** Opening INPUT block **

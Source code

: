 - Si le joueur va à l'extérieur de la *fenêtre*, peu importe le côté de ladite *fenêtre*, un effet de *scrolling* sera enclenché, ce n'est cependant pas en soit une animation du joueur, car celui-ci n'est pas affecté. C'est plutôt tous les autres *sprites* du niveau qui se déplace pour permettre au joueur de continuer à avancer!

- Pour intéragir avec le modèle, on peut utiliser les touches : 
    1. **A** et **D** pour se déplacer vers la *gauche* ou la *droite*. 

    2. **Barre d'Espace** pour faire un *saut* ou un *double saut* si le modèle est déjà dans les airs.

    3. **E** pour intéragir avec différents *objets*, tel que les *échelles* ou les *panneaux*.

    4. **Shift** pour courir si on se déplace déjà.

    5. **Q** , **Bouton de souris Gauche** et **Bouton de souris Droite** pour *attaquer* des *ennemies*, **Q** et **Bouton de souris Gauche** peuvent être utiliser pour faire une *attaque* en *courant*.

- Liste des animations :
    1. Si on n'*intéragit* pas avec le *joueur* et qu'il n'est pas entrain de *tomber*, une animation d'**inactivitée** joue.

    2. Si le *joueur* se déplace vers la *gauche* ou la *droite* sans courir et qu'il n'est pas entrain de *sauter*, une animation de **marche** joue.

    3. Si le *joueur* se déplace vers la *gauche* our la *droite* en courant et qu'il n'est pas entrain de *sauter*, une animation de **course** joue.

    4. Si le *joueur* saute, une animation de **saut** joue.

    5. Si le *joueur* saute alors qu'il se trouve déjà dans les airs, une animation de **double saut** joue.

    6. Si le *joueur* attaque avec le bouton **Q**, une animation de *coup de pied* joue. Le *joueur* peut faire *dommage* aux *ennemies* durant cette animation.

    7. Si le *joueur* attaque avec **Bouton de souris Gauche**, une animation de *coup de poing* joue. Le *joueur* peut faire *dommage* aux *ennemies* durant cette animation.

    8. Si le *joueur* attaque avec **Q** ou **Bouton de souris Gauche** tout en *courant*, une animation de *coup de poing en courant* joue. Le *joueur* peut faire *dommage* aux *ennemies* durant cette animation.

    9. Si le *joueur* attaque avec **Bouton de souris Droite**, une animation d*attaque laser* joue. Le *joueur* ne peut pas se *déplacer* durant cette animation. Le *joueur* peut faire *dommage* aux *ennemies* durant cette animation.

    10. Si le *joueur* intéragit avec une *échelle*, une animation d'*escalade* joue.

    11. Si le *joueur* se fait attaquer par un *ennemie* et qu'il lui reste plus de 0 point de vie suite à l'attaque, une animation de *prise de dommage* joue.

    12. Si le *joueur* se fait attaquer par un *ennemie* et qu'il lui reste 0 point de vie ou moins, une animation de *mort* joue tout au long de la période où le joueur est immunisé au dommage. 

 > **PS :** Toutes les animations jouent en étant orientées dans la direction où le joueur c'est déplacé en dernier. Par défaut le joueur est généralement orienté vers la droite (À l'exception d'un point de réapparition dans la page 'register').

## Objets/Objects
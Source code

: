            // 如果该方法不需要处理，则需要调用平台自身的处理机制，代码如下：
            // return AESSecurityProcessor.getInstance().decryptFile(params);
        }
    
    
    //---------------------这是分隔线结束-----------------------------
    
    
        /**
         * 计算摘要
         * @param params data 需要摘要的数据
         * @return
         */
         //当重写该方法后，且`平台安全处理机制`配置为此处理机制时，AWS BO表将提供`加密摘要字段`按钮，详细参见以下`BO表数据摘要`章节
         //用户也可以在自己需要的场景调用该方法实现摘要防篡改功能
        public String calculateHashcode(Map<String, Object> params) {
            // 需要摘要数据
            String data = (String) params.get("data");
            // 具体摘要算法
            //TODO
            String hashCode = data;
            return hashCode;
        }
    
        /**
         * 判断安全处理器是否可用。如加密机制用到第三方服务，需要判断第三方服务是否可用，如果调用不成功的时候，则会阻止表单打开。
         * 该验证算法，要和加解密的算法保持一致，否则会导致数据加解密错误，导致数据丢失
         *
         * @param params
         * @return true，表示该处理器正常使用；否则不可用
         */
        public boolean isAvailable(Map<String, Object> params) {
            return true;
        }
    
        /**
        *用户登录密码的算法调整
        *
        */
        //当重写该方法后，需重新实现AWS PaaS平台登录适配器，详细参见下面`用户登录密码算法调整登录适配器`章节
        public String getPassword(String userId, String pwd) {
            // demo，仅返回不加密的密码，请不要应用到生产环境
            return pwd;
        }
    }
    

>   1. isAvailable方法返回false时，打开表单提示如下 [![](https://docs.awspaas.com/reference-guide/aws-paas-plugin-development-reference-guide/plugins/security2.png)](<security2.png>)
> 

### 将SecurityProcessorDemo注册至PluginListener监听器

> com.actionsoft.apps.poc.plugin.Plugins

** Closing INPUT block **

ACTION ITEM:
Retype the listing above in full, exactly as it stands.

TASK OUTPUT:
Source code

: - Si le joueur va à l'extérieur de la *fenêtre*, peu importe le côté de ladite *fenêtre*, un effet de *scrolling* sera enclenché, ce n'est cependant pas en soit une animation du joueur, car celui-ci n'est pas affecté. C'est plutôt tous les autres *sprites* du niveau qui se déplace pour permettre au joueur de continuer à avancer!

- Pour intéragir avec le modèle, on peut utiliser les touches : 
    1. **A** et **D** pour se déplacer vers la *gauche* ou la *droite*. 

    2. **Barre d'Espace** pour faire un *saut* ou un *double saut* si le modèle est déjà dans les airs.

    3. **E** pour intéragir avec différents *objets*, tel que les *échelles* ou les *panneaux*.

    4. **Shift** pour courir si on se déplace déjà.

    5. **Q** , **Bouton de souris Gauche** et **Bouton de souris Droite** pour *attaquer* des *ennemies*, **Q** et **Bouton de souris Gauche** peuvent être utiliser pour faire une *attaque* en *courant*.

- Liste des animations :
    1. Si on n'*intéragit* pas avec le *joueur* et qu'il n'est pas entrain de *tomber*, une animation d'**inactivitée** joue.

    2. Si le *joueur* se déplace vers la *gauche* ou la *droite* sans courir et qu'il n'est pas entrain de *sauter*, une animation de **marche** joue.

    3. Si le *joueur* se déplace vers la *gauche* our la *droite* en courant et qu'il n'est pas entrain de *sauter*, une animation de **course** joue.

    4. Si le *joueur* saute, une animation de **saut** joue.

    5. Si le *joueur* saute alors qu'il se trouve déjà dans les airs, une animation de **double saut** joue.

    6. Si le *joueur* attaque avec le bouton **Q**, une animation de *coup de pied* joue. Le *joueur* peut faire *dommage* aux *ennemies* durant cette animation.

    7. Si le *joueur* attaque avec **Bouton de souris Gauche**, une animation de *coup de poing* joue. Le *joueur* peut faire *dommage* aux *ennemies* durant cette animation.

    8. Si le *joueur* attaque avec **Q** ou **Bouton de souris Gauche** tout en *courant*, une animation de *coup de poing en courant* joue. Le *joueur* peut faire *dommage* aux *ennemies* durant cette animation.

    9. Si le *joueur* attaque avec **Bouton de souris Droite**, une animation d*attaque laser* joue. Le *joueur* ne peut pas se *déplacer* durant cette animation. Le *joueur* peut faire *dommage* aux *ennemies* durant cette animation.

    10. Si le *joueur* intéragit avec une *échelle*, une animation d'*escalade* joue.

    11. Si le *joueur* se fait attaquer par un *ennemie* et qu'il lui reste plus de 0 point de vie suite à l'attaque, une animation de *prise de dommage* joue.

    12. Si le *joueur* se fait attaquer par un *ennemie* et qu'il lui reste 0 point de vie ou moins, une animation de *mort* joue tout au long de la période où le joueur est immunisé au dommage. 

 > **PS :** Toutes les animations jouent en étant orientées dans la direction où le joueur c'est déplacé en dernier. Par défaut le joueur est généralement orienté vers la droite (À l'exception d'un point de réapparition dans la page 'register').

## Objets/Objects
Source code

:            // 如果该方法不需要处理，则需要调用平台自身的处理机制，代码如下：
            // return AESSecurityProcessor.getInstance().decryptFile(params);
        }
    
    
    //---------------------这是分隔线结束-----------------------------
    
    
        /**
         * 计算摘要
         * @param params data 需要摘要的数据
         * @return
         */
         //当重写该方法后，且`平台安全处理机制`配置为此处理机制时，AWS BO表将提供`加密摘要字段`按钮，详细参见以下`BO表数据摘要`章节
         //用户也可以在自己需要的场景调用该方法实现摘要防篡改功能
        public String calculateHashcode(Map<String, Object> params) {
            // 需要摘要数据
            String data = (String) params.get("data");
            // 具体摘要算法
            //TODO
            String hashCode = data;
            return hashCode;
        }
    
        /**
         * 判断安全处理器是否可用。如加密机制用到第三方服务，需要判断第三方服务是否可用，如果调用不成功的时候，则会阻止表单打开。
         * 该验证算法，要和加解密的算法保持一致，否则会导致数据加解密错误，导致数据丢失
         *
         * @param params
         * @return true，表示该处理器正常使用；否则不可用
         */
        public boolean isAvailable(Map<String, Object> params) {
            return true;
        }
    
        /**
        *用户登录密码的算法调整
        *
        */
        //当重写该方法后，需重新实现AWS PaaS平台登录适配器，详细参见下面`用户登录密码算法调整登录适配器`章节
        public String getPassword(String userId, String pwd) {
            // demo，仅返回不加密的密码，请不要应用到生产环境
            return pwd;
        }
    }
    

>   1. isAvailable方法返回false时，打开表单提示如下 [![](https://docs.awspaas.com/reference-guide/aws-paas-plugin-development-reference-guide/plugins/security2.png)](<security2.png>)
> 

### 将SecurityProcessorDemo注册至PluginListener监听器

> com.actionsoft.apps.poc.plugin.Plugins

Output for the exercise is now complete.